In the years since we last saw John, he’s remained on the NYPD, he’s still divorced, but now he’s dealing with his estranged college-aged daughter Lucy (Winstead).  But family issues are only the start of his problems.  In a new and absolutely terrifying terrorist attack on the American infrastructure, a good agent turned bad Thomas Gabriel (Olyphant) is systematically shutting down the country’s transportation, communication and power systems.

It leads to the unlikely pairing of McClane with a young hacker Matthew Farrell (Long), and both are soon up to their eyebrows in danger, as they attempt to stay a step ahead of the ruthless Gabriel and prevent the end of western civilization.

The movie boasts a good plot and plenty of jaw-dropping stunts and action sequences, not the least of which is an all out traffic pileup in a tunnel and McClane’s battling with a martial arts expert (Maggie Q) up and down and all around a power plant control center.

Willis delivers his wisecracks like no other, but it’s his vulnerability that makes McClane a hero we can identify with.  He doesn’t always do it with flare, he doesn’t always escape harm’s way, but he never gives up.  And he knows what he believes in.
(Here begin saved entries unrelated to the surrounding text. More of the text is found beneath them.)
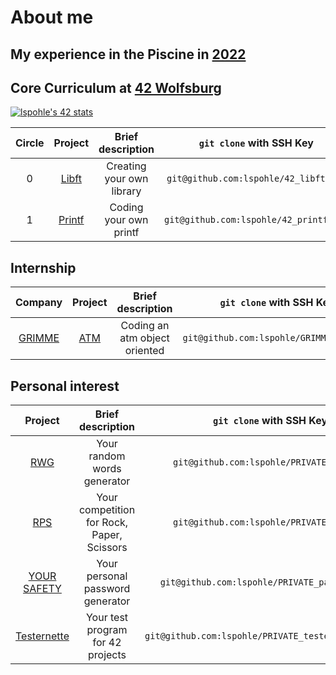 # About me

## My experience in the Piscine in [2022](https://de.linkedin.com/posts/42wolfsburg_meet-the-pisciners-of-42-wolfsburg-lea-activity-7001888943784787968-BH_N)

## Core Curriculum at [42 Wolfsburg](https://42wolfsburg.de/)

[![lspohle's 42 stats](https://badge42.vercel.app/api/v2/clc39o9vg00590flgbemnvaab/stats?cursusId=21&coalitionId=150)](https://github.com/JaeSeoKim/badge42) 

| Circle | Project |         Brief description  | `git clone` with SSH Key | Language | OS | Score   |Status |
|:------:|:-------:|:--------------------------:|:--------:|:--------:|:--:|:------:|:-----:|
| 0      | [Libft](https://github.com/lspohle/libft)   | Creating your own library   |`git@github.com:lspohle/42_libft.git`| C        | macOS|125%  |  ✅|
| 1      | [Printf](https://github.com/lspohle/ft_printf)  |Coding your own printf      |`git@github.com:lspohle/42_printf.git`| C        | macOS|104%      |  ✅|

## Internship

| Company | Project       |         Brief description      | `git clone` with SSH Key | Language | OS |  Status |
|:-------:|:-------------:|:------------------------------:|:--------:|:--------:|:--:|:------:|
|[GRIMME](https://grimme.com/de)   |[ATM](https://github.com/lspohle/atm)            |Coding an atm object oriented   |`git@github.com:lspohle/GRIMME_atm.git`| C#       | macOS|✅      |

## Personal interest

| Project       |         Brief description      | `git clone` with SSH Key | Language | OS |  Status |
|:-------------:|:------------------------------:|:--------:|:--------:|:--:|:------:|
|[RWG](https://github.com/lspohle/random_words_generator)|Your random words generator | `git@github.com:lspohle/PRIVATE_rwg.git`| C        | macOS|✅      |
|[RPS](https://github.com/lspohle/PRIVATE_rps)|Your competition for Rock, Paper, Scissors |`git@github.com:lspohle/PRIVATE_rps.git`| C        | macOS|✅      |
|[YOUR SAFETY](https://github.com/lspohle/PRIVATE_password)|Your personal password generator |`git@github.com:lspohle/PRIVATE_password.git`| C        | macOS|✅      |
|[Testernette](https://github.com/lspohle/42_testernette)|Your test program for 42 projects |`git@github.com:lspohle/PRIVATE_testernette_42.git`| C        | macOS|✅      |
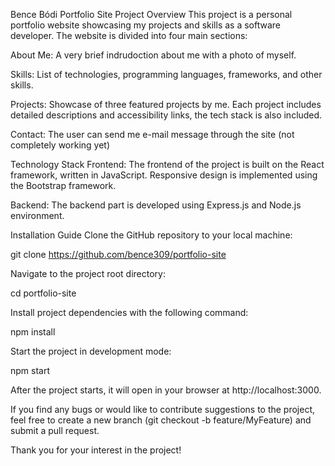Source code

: Bence Bódi Portfolio Site
Project Overview
This project is a personal portfolio website showcasing my projects and skills as a software developer. The website is divided into four main sections:

About Me: A very brief indrudoction about me with a photo of myself.

Skills: List of technologies, programming languages, frameworks, and other skills.

Projects: Showcase of three featured projects by me. Each project includes detailed descriptions and accessibility links, the tech stack is also included.

Contact: The user can send me e-mail message through the site (not completely working yet)



Technology Stack
Frontend: The frontend of the project is built on the React framework, written in JavaScript. Responsive design is implemented using the Bootstrap framework.

Backend: The backend part is developed using Express.js and Node.js environment.


Installation Guide
Clone the GitHub repository to your local machine:


git clone https://github.com/bence309/portfolio-site

Navigate to the project root directory:

cd portfolio-site

Install project dependencies with the following command:

npm install

Start the project in development mode:

npm start


After the project starts, it will open in your browser at http://localhost:3000.

If you find any bugs or would like to contribute suggestions to the project, feel free to create a new branch (git checkout -b feature/MyFeature) and submit a pull request.

Thank you for your interest in the project!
So what brought McClane out of mothballs and back into theatres?  Well, for one, he’s been battling terrorists a lot longer than Jack Bauer, and that makes him the perfect foil for them in our modern war on terror.  Second, the script was based on an article by John Carlin called “A Farewell to Arms” that suggested such a scenario as plays out in the film, and what the aftermath of such a devastating attack might be.

Neither Willis nor McClane are as young as they once were, but Bruce is still every bit as believable in action as ever.  His years actually make McClane a little more colorful and endearing…we know he feels the aches and pains more now than ever, and that makes his resilience all the more winning.

For my own part, I hope this isn’t the last we see of John McClane.  Action films need someone like him, and fans do too, if only to remind us that the best action is often tough, gritty, and reckless…not always smooth and streamlined.

BONUS TRIVIA:  Kevin Smith appears as another helpful hacker.

Video ****

A knockout!  Fox’s anamorphic transfer is sharp, crystal and stunning from top to bottom.  The copious amounts of action translate well; nothing gets lost in the mix.

Audio ****

You expect bang for your buck with a Die Hard movie, and you get it here.  The 5.1 audio is powerfully dynamic, and will rattle your breakables more than a few times.  Dialogue is clean and clear, and the smooth crossovers and ample use of the surrounds and .1 channel will keep you firmly rooted in the proceedings.

Features ****

This two disc set offers great things in the extras department.  For starters, you can choose the PG-13 theatrical release of the film, or the special unrated version (a few more F-bombs, a tad more violence).  The first disc also has a wonderful commentary track with Bruce Willis, Len Wiseman, and the editor, and they discuss the making of the film in detail.

The second disc has a TEN part documentary on the film that runs about an hour 40, plus a conversation with Bruce Willis and Kevin Smith, a music video, a trailer, and a Fox Legacy special.


Live Free or Die Hard is a glorious, thrill-packed return to form for the franchise and one of the genre’s favorite stars and heroes.  Bruce Willis and John McClane are as inseparable as John McClane is to action.  Yippie ki yay!